Bug 2224351

Summary: After cephadm adoption, haproxy fails to start when RGW is deployed
Product: [Red Hat Storage] Red Hat Ceph Storage Reporter: Francesco Pantano <fpantano>
Component: Ceph-AnsibleAssignee: Teoman ONAY <tonay>
Status: CLOSED ERRATA QA Contact: Sayalee <saraut>
Severity: high Docs Contact:
Priority: unspecified    
Version: 5.3CC: adking, aramteke, arcsingh, ceph-eng-bugs, cephqe-warriors, gfidente, gmeno, jbadiapa, jhoylaer, jpretori, kthakre, mcaldeir, mkatari, msaini, saraut, sostapov, tonay, tserlin, vereddy
Target Milestone: ---   
Target Release: 5.3z5   
Hardware: Unspecified   
OS: Unspecified   
Whiteboard:
Fixed In Version: ceph-ansible-6.0.28.6-1.el8cp Doc Type: If docs needed, set a value
Doc Text:
Story Points: ---
Clone Of:
: 2224527 2229931 (view as bug list) Environment:
Last Closed: 2023-08-28 09:40:56 UTC Type: Bug
Regression: --- Mount Type: ---
Documentation: --- CRM:
Verified Versions: Category: ---
oVirt Team: --- RHEL 7.3 requirements from Atomic Host:
Cloudforms Team: --- Target Upstream Version:
Embargoed:
Bug Depends On:    
Bug Blocks: 2104616, 2160009, 2229931, 2229959    

Description Francesco Pantano 2023-07-20 13:54:07 UTC
Description of problem:


During the FFU from 16.2 to 17.1, when RGW is deployed as part of Director
deployed ceph, the procedure fails on the next stack update.
In particular, haproxy-bundle is not able to start via pacemaker due to a
failure that occurs when it tries to bind to the rgw port (8080).
After digging into the existing environment, we've seen that rgw has not
been redeployed on the storage network, and it's bound on *.

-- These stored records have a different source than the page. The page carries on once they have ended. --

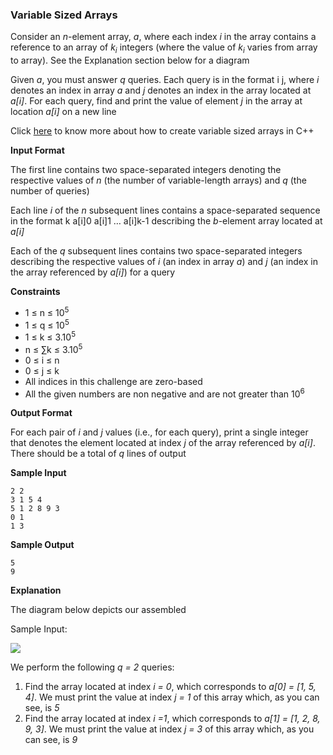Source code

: ### Variable Sized Arrays

Consider an *n*-element array, *a*, where each index *i* in the array contains a reference to an array of *k<sub>i</sub>* integers (where the value of *k<sub>i</sub>* varies from array to array). See the Explanation section below for a diagram

Given *a*, you must answer *q* queries. Each query is in the format i j, where *i* denotes an index in array *a* and *j* denotes an index in the array located at *a[i]*. For each query, find and print the value of element *j* in the array at location *a[i]* on a new line

Click <a href="http://www.cplusplus.com/reference/vector/vector/">here</a> to know more about how to create variable sized arrays in C++

**Input Format**

The first line contains two space-separated integers denoting the respective values of *n* (the number of variable-length arrays) and *q* (the number of queries)

Each line *i* of the *n* subsequent lines contains a space-separated sequence in the format k a[i]0 a[i]1 … a[i]k-1 describing the *b*-element array located at *a[i]*

Each of the *q* subsequent lines contains two space-separated integers describing the respective values of *i* (an index in array *a*) and *j* (an index in the array referenced by *a[i]*) for a query

**Constraints**

- 1 ≤ n ≤ 10<sup>5</sup>
- 1 ≤ q ≤ 10<sup>5</sup>
- 1 ≤ k ≤ 3.10<sup>5</sup>
- n ≤ ∑k ≤ 3.10<sup>5</sup>
- 0 ≤ i ≤ n
- 0 ≤ j ≤ k
- All indices in this challenge are zero-based
- All the given numbers are non negative and are not greater than 10<sup>6</sup>

**Output Format**

For each pair of *i* and *j* values (i.e., for each query), print a single integer that denotes the element located at index *j* of the array referenced by *a[i]*. There should be a total of *q* lines of output

**Sample Input**

```
2 2
3 1 5 4
5 1 2 8 9 3
0 1
1 3
```

**Sample Output**

```
5
9
```

**Explanation**

The diagram below depicts our assembled

Sample Input:

<img src="/img/example.png"/>

We perform the following *q = 2* queries:

1. Find the array located at index *i = 0*, which corresponds to *a[0] = [1, 5, 4]*. We must print the value at index *j = 1* of this array which, as you can see, is *5*
2. Find the array located at index *i =1*, which corresponds to *a[1] = [1, 2, 8, 9, 3]*. We must print the value at index *j = 3* of this array which, as you can see, is *9*
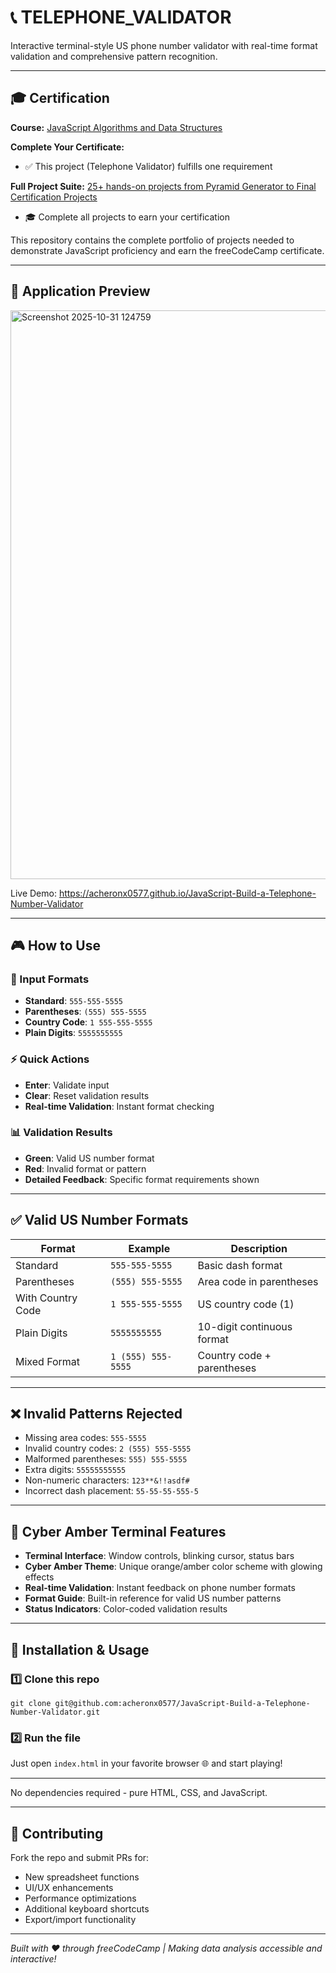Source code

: # 📞 TELEPHONE_VALIDATOR

Interactive terminal-style US phone number validator with real-time format validation and comprehensive pattern recognition.

---

## 🎓 Certification

**Course:** [JavaScript Algorithms and Data Structures](https://www.freecodecamp.org/learn/javascript-algorithms-and-data-structures-v8)

**Complete Your Certificate:**
- ✅ This project (Telephone Validator) fulfills one requirement

**Full Project Suite:** [25+ hands-on projects from Pyramid Generator to Final Certification Projects](https://github.com/acheronx0577/JavaScript-Algorithms-and-Data-Structures)
- 🎓 Complete all projects to earn your certification

This repository contains the complete portfolio of projects needed to demonstrate JavaScript proficiency and earn the freeCodeCamp certificate.

---

## 📸 Application Preview

<img width="891" height="910" alt="Screenshot 2025-10-31 124759" src="https://github.com/user-attachments/assets/39fe16fa-6b17-4228-8120-097778bda62a" />

Live Demo: https://acheronx0577.github.io/JavaScript-Build-a-Telephone-Number-Validator

---

## 🎮 How to Use

### 🔢 Input Formats
- **Standard**: `555-555-5555`
- **Parentheses**: `(555) 555-5555`
- **Country Code**: `1 555-555-5555`
- **Plain Digits**: `5555555555`

### ⚡ Quick Actions
- **Enter**: Validate input
- **Clear**: Reset validation results
- **Real-time Validation**: Instant format checking

### 📊 Validation Results
- **Green**: Valid US number format
- **Red**: Invalid format or pattern
- **Detailed Feedback**: Specific format requirements shown

---

## ✅ Valid US Number Formats

| Format | Example | Description |
|--------|---------|-------------|
| Standard | `555-555-5555` | Basic dash format |
| Parentheses | `(555) 555-5555` | Area code in parentheses |
| With Country Code | `1 555-555-5555` | US country code (1) |
| Plain Digits | `5555555555` | 10-digit continuous format |
| Mixed Format | `1 (555) 555-5555` | Country code + parentheses |

---

## ❌ Invalid Patterns Rejected

- Missing area codes: `555-5555`
- Invalid country codes: `2 (555) 555-5555`
- Malformed parentheses: `555) 555-5555`
- Extra digits: `55555555555`
- Non-numeric characters: `123**&!!asdf#`
- Incorrect dash placement: `55-55-55-555-5`

---

## 🎨 Cyber Amber Terminal Features

- **Terminal Interface**: Window controls, blinking cursor, status bars
- **Cyber Amber Theme**: Unique orange/amber color scheme with glowing effects
- **Real-time Validation**: Instant feedback on phone number formats
- **Format Guide**: Built-in reference for valid US number patterns
- **Status Indicators**: Color-coded validation results

---

## 🧰 Installation & Usage

### 1️⃣ Clone this repo
```
git clone git@github.com:acheronx0577/JavaScript-Build-a-Telephone-Number-Validator.git
```

### 2️⃣ Run the file
Just open `index.html` in your favorite browser 🌐 and start playing!

---

No dependencies required - pure HTML, CSS, and JavaScript.

---

## 🤝 Contributing

Fork the repo and submit PRs for:
- New spreadsheet functions
- UI/UX enhancements
- Performance optimizations
- Additional keyboard shortcuts
- Export/import functionality

---

*Built with ❤️ through freeCodeCamp | Making data analysis accessible and interactive!*
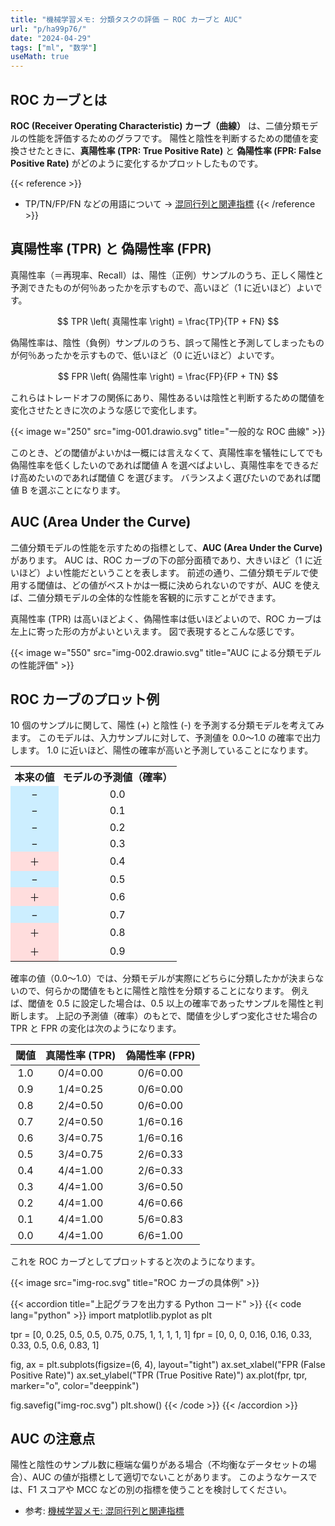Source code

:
 ```yaml
---
title: "機械学習メモ: 分類タスクの評価 ─ ROC カーブと AUC"
url: "p/ha99p76/"
date: "2024-04-29"
tags: ["ml", "数学"]
useMath: true
---
```


ROC カーブとは
----

__ROC (Receiver Operating Characteristic) カーブ（曲線）__ は、二値分類モデルの性能を評価するためのグラフです。
陽性と陰性を判断するための閾値を変換させたときに、__真陽性率 (TPR: True Positive Rate)__ と __偽陽性率 (FPR: False Positive Rate)__ がどのように変化するかプロットしたものです。

{{< reference >}}
- TP/TN/FP/FN などの用語について → [混同行列と関連指標](/p/9dveh3m/)
{{< /reference >}}


真陽性率 (TPR) と 偽陽性率 (FPR)
----

真陽性率（＝再現率、Recall）は、陽性（正例）サンプルのうち、正しく陽性と予測できたものが何％あったかを示すもので、高いほど（1 に近いほど）よいです。

$$
  TPR \left( 真陽性率 \right) = \frac{TP}{TP + FN}
$$

偽陽性率は、陰性（負例）サンプルのうち、誤って陽性と予測してしまったものが何％あったかを示すもので、低いほど（0 に近いほど）よいです。

$$
  FPR \left( 偽陽性率 \right) = \frac{FP}{FP + TN}
$$

これらはトレードオフの関係にあり、陽性あるいは陰性と判断するための閾値を変化させたときに次のような感じで変化します。

{{< image w="250" src="img-001.drawio.svg" title="一般的な ROC 曲線" >}}

このとき、どの閾値がよいかは一概には言えなくて、真陽性率を犠牲にしてでも偽陽性率を低くしたいのであれば閾値 A を選べばよいし、真陽性率をできるだけ高めたいのであれば閾値 C を選びます。
バランスよく選びたいのであれば閾値 B を選ぶことになります。


AUC (Area Under the Curve)
----

二値分類モデルの性能を示すための指標として、__AUC (Area Under the Curve)__ があります。
AUC は、ROC カーブの下の部分面積であり、大きいほど（1 に近いほど）よい性能だということを表します。
前述の通り、二値分類モデルで使用する閾値は、どの値がベストかは一概に決められないのですが、AUC を使えば、二値分類モデルの全体的な性能を客観的に示すことができます。

真陽性率 (TPR) は高いほどよく、偽陽性率は低いほどよいので、ROC カーブは左上に寄った形の方がよいといえます。
図で表現するとこんな感じです。

{{< image w="550" src="img-002.drawio.svg" title="AUC による分類モデルの性能評価" >}}


ROC カーブのプロット例
----

10 個のサンプルに関して、陽性 (+) と陰性 (-) を予測する分類モデルを考えてみます。
このモデルは、入力サンプルに対して、予測値を 0.0〜1.0 の確率で出力します。
1.0 に近いほど、陽性の確率が高いと予測していることになります。

<style>
  .local-table th, .local-table td {
    padding: 0.2em 0.4em;
    text-align: center;
  }
  .local-table .minus {
    background: #cef;
  }
  .local-table .plus {
    background: #fdd;
  }
</style>

<table class="local-table">
  <tr><th>本来の値</th><th>モデルの予測値（確率）</th></tr>
  <tr><td class="minus">−</td><td>0.0</td></tr>
  <tr><td class="minus">−</td><td>0.1</td></tr>
  <tr><td class="minus">−</td><td>0.2</td></tr>
  <tr><td class="minus">−</td><td>0.3</td></tr>
  <tr><td class="plus">＋</td><td>0.4</td></tr>
  <tr><td class="minus">−</td><td>0.5</td></tr>
  <tr><td class="plus">＋</td><td>0.6</td></tr>
  <tr><td class="minus">−</td><td>0.7</td></tr>
  <tr><td class="plus">＋</td><td>0.8</td></tr>
  <tr><td class="plus">＋</td><td>0.9</td></tr>
</table>

確率の値（0.0〜1.0）では、分類モデルが実際にどちらに分類したかが決まらないので、何らかの閾値をもとに陽性と陰性を分類することになります。
例えば、閾値を 0.5 に設定した場合は、0.5 以上の確率であったサンプルを陽性と判断します。
上記の予測値（確率）のもとで、閾値を少しずつ変化させた場合の TPR と FPR の変化は次のようになります。

| 閾値 | 真陽性率 (TPR) | 偽陽性率 (FPR) |
| :--: | :--: | :--: |
| 1.0 | 0/4=0.00 | 0/6=0.00 |
| 0.9 | 1/4=0.25 | 0/6=0.00 |
| 0.8 | 2/4=0.50 | 0/6=0.00 |
| 0.7 | 2/4=0.50 | 1/6=0.16 |
| 0.6 | 3/4=0.75 | 1/6=0.16 |
| 0.5 | 3/4=0.75 | 2/6=0.33 |
| 0.4 | 4/4=1.00 | 2/6=0.33 |
| 0.3 | 4/4=1.00 | 3/6=0.50 |
| 0.2 | 4/4=1.00 | 4/6=0.66 |
| 0.1 | 4/4=1.00 | 5/6=0.83 |
| 0.0 | 4/4=1.00 | 6/6=1.00 |

これを ROC カーブとしてプロットすると次のようになります。

{{< image src="img-roc.svg" title="ROC カーブの具体例" >}}

{{< accordion title="上記グラフを出力する Python コード" >}}
{{< code lang="python" >}}
import matplotlib.pyplot as plt

tpr = [0, 0.25, 0.5, 0.5, 0.75, 0.75, 1, 1, 1, 1, 1]
fpr = [0, 0, 0, 0.16, 0.16, 0.33, 0.33, 0.5, 0.6, 0.83, 1]

fig, ax = plt.subplots(figsize=(6, 4), layout="tight")
ax.set_xlabel("FPR (False Positive Rate)")
ax.set_ylabel("TPR (True Positive Rate)")
ax.plot(fpr, tpr, marker="o", color="deeppink")

fig.savefig("img-roc.svg")
plt.show()
{{< /code >}}
{{< /accordion >}}


AUC の注意点
----

陽性と陰性のサンプル数に極端な偏りがある場合（不均衡なデータセットの場合）、AUC の値が指標として適切でないことがあります。
このようなケースでは、F1 スコアや MCC などの別の指標を使うことを検討してください。

- 参考: [機械学習メモ: 混同行列と関連指標](/p/9dveh3m/)

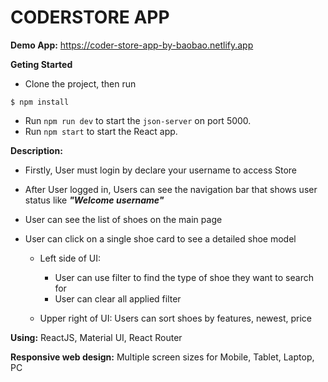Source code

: # CODERSTORE APP

**Demo App:** https://coder-store-app-by-baobao.netlify.app

**Geting Started**
- Clone the project, then run
```
$ npm install
```
- Run ````npm run dev```` to start the ````json-server```` on port 5000.
- Run ````npm start```` to start the React app.

**Description:**
- Firstly, User must login by declare your username to access Store

- After User logged in, Users can see the navigation bar that shows user status like ***"Welcome username"***
- User can see the list of shoes on the main page
- User can click on a single shoe card to see a detailed shoe model

  - Left side of UI:
    - User can use filter to find the type of shoe they want to search for
    - User can clear all applied filter

  - Upper right of UI: Users can sort shoes by features, newest, price

**Using:** ReactJS, Material UI, React Router

**Responsive web design:** Multiple screen sizes for Mobile, Tablet, Laptop, PC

The resulting spec gathered from the adopted cluster shows:


---
service_type: rgw
service_id: controller-0
service_name: rgw.controller-0
placement:
  count_per_host: 1
  hosts:
  - controller-0
spec:
  rgw_frontend_port: 8080
---
service_type: rgw
service_id: controller-1
service_name: rgw.controller-1
placement:
  count_per_host: 1
  hosts:
  - controller-1
spec:
  rgw_frontend_port: 8080
---
service_type: rgw
service_id: controller-2
service_name: rgw.controller-2
placement:
  count_per_host: 1
  hosts:
  - controller-2
spec:
  rgw_frontend_port: 8080


while the Director uses to build RGW as follows:

---
service_type: rgw
service_id: rgw
service_name: rgw.rgw
placement:
  hosts:
  - controller-0
  - controller-1
  - controller-2
networks:
- 172.17.3.0/24
spec:
  rgw_frontend_port: 8080
  rgw_realm: default
  rgw_zone: default


Apparently, the code responsible for the rgw adoption is [1] and should handle
the fact that the three rgw instances were bound to the storage network.
The failure has been observed in the job [2] that can be used to build a reproducer.

[1] https://github.com/ceph/ceph-ansible/blob/main/infrastructure-playbooks/cephadm-adopt.yml#L952
[2] https://rhos-ci-jenkins.lab.eng.tlv2.redhat.com/view/Upgrades/job/DFG-storage-ffu-17.1-from-16.2-passed_phase2-3cont_2comp_3ceph-ipv4-ovn_dvr-ceph-nfs-ganesha/

Comment 2 Scott Ostapovicz 2023-07-20 14:04:07 UTC
Too late to assign issues to 6.1 z1!  Retargeting to 6.1 z2.

Comment 8 Scott Ostapovicz 2023-07-24 13:38:03 UTC
Retargeting to 5.3 z5 seems like the right thing to do for this.  Thanks.

Comment 37 errata-xmlrpc 2023-08-28 09:40:56 UTC
Since the problem described in this bug report should be
resolved in a recent advisory, it has been closed with a
resolution of ERRATA.

For information on the advisory (Red Hat Ceph Storage 5.3 Bug Fix update), and where to find the updated
files, follow the link below.

If the solution does not work for you, open a new bug report.

https://access.redhat.com/errata/RHBA-2023:4760